The first year, it was 25-by-50 feet. This year, it will be 37-by-50 feet with two additional patches, one for sweet potatoes and one for melons, pumpkins and squash.
G. also built me a low tunnel. If you are like my mom, you’re now asking, “What is a low tunnel?”
Here’s the deal: There are greenhouses, which are fairly permanent structures and often made of glass. Then, there are hoop houses, which act like greenhouses, but the sides are made of plastic. When it gets warm, the sides can be rolled up to allow more air to pass through so the plants don’t bake. If you live in an area with farms, you’ve probably seen them. One of my friends calls them “those half-dome things.”

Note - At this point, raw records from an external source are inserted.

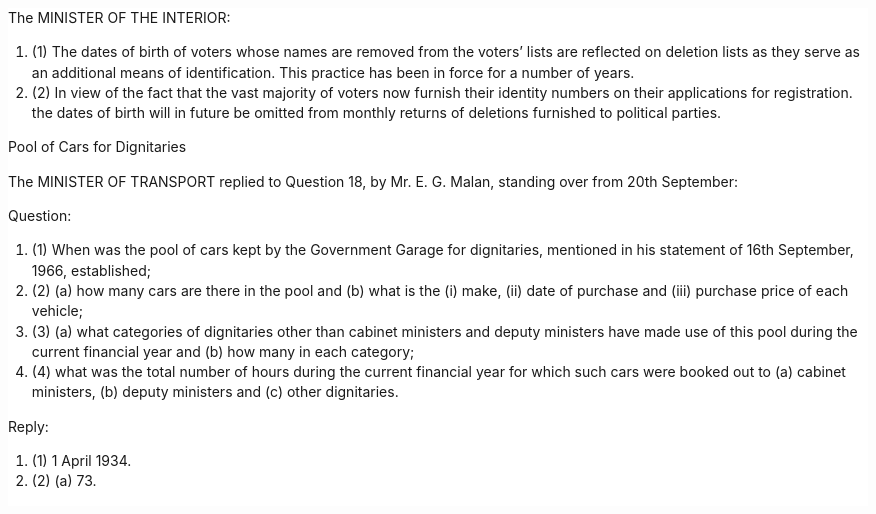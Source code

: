 <from>The MINISTER OF THE INTERIOR:</from>

<ol>

<li>(1) The dates of birth of voters whose names are removed from the voters&#x2019; lists are reflected on deletion lists as they serve as an additional means of identification. This practice has been in force for a number of years.</li>

<li>(2) In view of the fact that the vast majority of voters now furnish their identity numbers on their applications for registration. the dates of birth will in future be omitted from monthly returns of deletions furnished to political parties.</li>

</ol>

</answer>

</oralStatements>

<oralStatements>

<heading><span class="col_2763-2764" refersTo="page_1393"/>Pool of Cars for Dignitaries</heading>

<p>The MINISTER OF TRANSPORT replied to Question 18, by Mr. E. G. Malan, standing over from 20th September:</p>

<question by="#malan" to="#minister_of_transport">

<heading>Question:</heading>

<ol>

<li>(1) When was the pool of cars kept by the Government Garage for dignitaries, mentioned in his statement of 16th September, 1966, established;</li>

<li>(2) (a) how many cars are there in the pool and (b) what is the (i) make, (ii) date of purchase and (iii) purchase price of each vehicle;</li>

<li>(3) (a) what categories of dignitaries other than cabinet ministers and deputy ministers have made use of this pool during the current financial year and (b) how many in each category;</li>

<li>(4) what was the total number of hours during the current financial year for which such cars were booked out to (a) cabinet ministers, (b) deputy ministers and (c) other dignitaries.</li>

</ol>

</question>

<answer by="#minister_of_transport" to="#malan">

<heading>Reply:</heading>

<ol>

<li>(1) 1 April 1934.</li>

<li>(2) (a) 73.</li>

</ol>

<table>

<tr>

And then there are low tunnels, which are kind of like tiny hoop houses.
G. took a class about a month ago on growing with low tunnels, and then he came home and got to work. Sometimes, it’s really nice to be dating an engineer. I have the nicest low tunnel ever. Before G. and I met, he had a business doing canvas work for boats, so the plastic on my low tunnel is sewn to fit snuggly like the cover on a couch.

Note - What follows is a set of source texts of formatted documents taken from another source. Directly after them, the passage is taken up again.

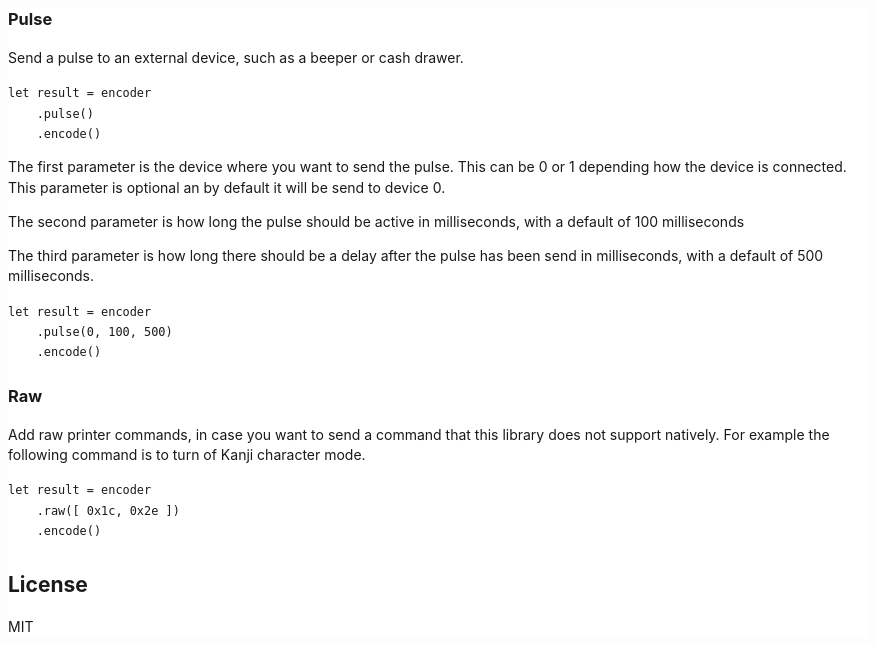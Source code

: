 ### Pulse

Send a pulse to an external device, such as a beeper or cash drawer. 

    let result = encoder
        .pulse()
        .encode()

The first parameter is the device where you want to send the pulse. This can be 0 or 1 depending how the device is connected. This parameter is optional an by default it will be send to device 0.

The second parameter is how long the pulse should be active in milliseconds, with a default of 100 milliseconds

The third parameter is how long there should be a delay after the pulse has been send in milliseconds, with a default of 500 milliseconds.

    let result = encoder
        .pulse(0, 100, 500)
        .encode()

### Raw

Add raw printer commands, in case you want to send a command that this library does not support natively. For example the following command is to turn of Kanji character mode.

    let result = encoder
        .raw([ 0x1c, 0x2e ])
        .encode()
        

## License

MIT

The metal hoops are removable, so you can plant it just like a raised bed. Then the plastic rolls over the top and snaps down. The sides have zippers so you can just unzip them a little bit if you need just a small amount of air to flow through.
I planted lettuce, Swiss chard and spinach in the tunnel last week. Then this morning, we woke up and it was snowing! The seeds haven’t germinated yet as far as we can tell, so I think they’ll be alright once it warms up again, but the storm was quite a surprise. I’m also worried about our garlic and the root vegetables we planted last week. What a mess.
At work, we joke about how every time you interview a farmer, he or she is worried about the weather. It’s too wet, or it’s too dry. They need sun or a storm or something, always something.
It’s true though. We planted, and I was hoping for a little rain for the beets, carrots and onions. Instead, we got snow. Now, I’m hoping it will warm up and dry out fast. It’s humbling, this gardening. The plants can be doing well and then a little bit of cold or a lack of rain and, suddenly, they are not. It’s a constant reminder of how little control we have over the elements and how precarious our existence is. I think that’s partly why I love it. I never feel as alive as when I am watching my plants grow.